Grußkarten waren früher ein begehrtes Mitbringsel, heute schreibt man lieber Nachrichten per Handy.

Der Kiezladen

Vor allem die Kladower Schülerinnen und Schüler waren von dem Angebot begeistert. Nicht nur, weil sich hier alle Schulhefte in den unterschiedlichsten Lineaturen, eine große Auswahl an Schreibgeräten und Papieren in allen Größen und Farben fanden, sondern, weil es neben der Kasse eine kleine Ecke gab, die noch etwas viel Interessanteres zu bieten hatte: Süßigkeiten! Hier konnte man sein Taschengeld in aus Kinderaugen Wichtigeres investieren – wenn überhaupt nötig, denn meistens erhielten die Kinder eine kleine Papiertüte mit Süßigkeiten geschenkt. „Als eine Art Wegzehrung“, bezeichnete Joachim Neumann, der Ehemann von Jutta Neumann, die kleine Geste, die wohl auch eine clevere Kundenbindungsmaßnahme war.
„Die Kladower kamen nicht nur zu uns, um Schreibwaren zu kaufen. Viel wichtiger war ihnen dabei, sich zu unterhalten. Man erzählte uns von dem letzten Urlaub, von den Problemen und den Freuden mit den heranwachsenden Kindern, oder wenn es dem Kanarienvogel mal wieder schlecht ging, erfuhren wir es als erste. Wir waren manchmal mehr ein Kommunikationstreff als ein Schreibwarenladen“, erzählt Jutta Neumann dem POTSDAMER.
Neumanns Schreibwarenladen wurde immer mehr zu einem Kieztreff. Als ein solcher wurde er sogar von den Berliner Kiezhelden ausgezeichnet.

Jutta Neumanns Kunden kamen nicht nur nur zum Kaufen, sondern auch zum Plauschen vorbei.
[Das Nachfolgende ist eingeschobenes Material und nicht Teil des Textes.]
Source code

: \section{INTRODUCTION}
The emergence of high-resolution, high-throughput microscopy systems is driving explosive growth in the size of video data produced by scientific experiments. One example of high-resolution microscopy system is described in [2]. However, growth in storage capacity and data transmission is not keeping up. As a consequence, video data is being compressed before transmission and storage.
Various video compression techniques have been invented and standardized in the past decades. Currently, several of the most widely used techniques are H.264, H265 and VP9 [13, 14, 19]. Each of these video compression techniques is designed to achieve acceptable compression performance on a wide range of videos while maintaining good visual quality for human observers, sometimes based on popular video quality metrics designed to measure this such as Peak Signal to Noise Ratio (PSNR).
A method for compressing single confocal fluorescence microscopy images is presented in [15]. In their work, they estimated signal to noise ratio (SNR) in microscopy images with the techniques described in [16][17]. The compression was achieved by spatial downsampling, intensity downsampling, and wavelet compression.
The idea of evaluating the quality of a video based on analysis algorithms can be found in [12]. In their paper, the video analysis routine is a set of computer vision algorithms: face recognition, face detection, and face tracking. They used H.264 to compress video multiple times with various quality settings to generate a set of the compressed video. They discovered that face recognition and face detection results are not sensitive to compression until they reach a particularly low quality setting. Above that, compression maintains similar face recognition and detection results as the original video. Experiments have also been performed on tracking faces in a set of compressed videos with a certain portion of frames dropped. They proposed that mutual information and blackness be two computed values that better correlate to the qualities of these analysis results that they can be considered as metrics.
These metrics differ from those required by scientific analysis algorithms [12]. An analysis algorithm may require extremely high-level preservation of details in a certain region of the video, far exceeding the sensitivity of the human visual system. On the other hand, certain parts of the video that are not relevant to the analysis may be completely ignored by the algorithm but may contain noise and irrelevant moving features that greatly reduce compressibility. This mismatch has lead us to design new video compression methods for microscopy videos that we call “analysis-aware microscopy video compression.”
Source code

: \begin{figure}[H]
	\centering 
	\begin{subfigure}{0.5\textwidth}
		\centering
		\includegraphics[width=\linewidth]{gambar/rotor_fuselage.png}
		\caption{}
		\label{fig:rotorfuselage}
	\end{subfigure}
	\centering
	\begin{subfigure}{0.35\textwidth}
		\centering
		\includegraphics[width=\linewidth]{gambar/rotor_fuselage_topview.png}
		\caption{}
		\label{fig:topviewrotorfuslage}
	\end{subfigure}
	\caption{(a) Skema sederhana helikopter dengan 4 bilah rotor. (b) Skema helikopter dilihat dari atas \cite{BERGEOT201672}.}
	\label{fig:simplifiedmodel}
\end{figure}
Der Fluch des Onlinehandels

„Die Online-Käufe sind das Schlimmste, was uns kleinen Läden passieren konnte. Heute kauft keiner mehr Glückwunschkarten zum Beispiel. Mit dem Handy schickt man sich heute kurze Nachrichten mit Bildern, ganz ohne zusätzliche Kosten. Neulich war eine Frau mit ihrem Sohn bei uns und informierte sich über Füller für Ihren Sohn. Nachdem sie dann einen gefunden hatte, fotografierte sie ihn, bedankte sich bei uns und bestellte ihn dann im Internet, weil er dort etwas preiswerter angeboten wurde. Das Internet ist gut für viele, für uns kleine Läden ist es das nicht“, konstatiert Jutta Neumann mit Bedauern.
„Jetzt müssen wir den Ausverkauf organisieren.“ Fast die Hälfte von den Lagerbeständen seien nicht mehr zeitnah zu verkaufen, vermutet Jutta Neumann. Weil sie die vielen Artikel jedoch nicht verwerfen möchte, startete vor Kurzem der Abverkauf. Viele Kunden kommen nun täglich in das Geschäft, erwerben noch, was sie gebrauchen könnten und sprechen mit Jutta Neumann über die gute alte Zeit und wie sehr sie es bedauern, dass der kleine Schreibwarenladen, der so viel mehr zu bieten hatte, schließen muss.
„Der Laden war auch mein Lebensinhalt“, fasst Jutta Neumann die letzten 33 Jahre in einem Satz zusammen, und dabei gelingt es ihr nicht ganz, die Wehmut zu unterdrücken, die in ihr aufsteigt. „In der heutige Zeit möchten die jungen Leute nicht mehr in die Läden gehen und sich beraten lassen. Alles muss schnell gehen. Alles muss bequem sein. Es ist daher die richtige Zeit für diesen schweren Entschluss“, so Jutta Neumann.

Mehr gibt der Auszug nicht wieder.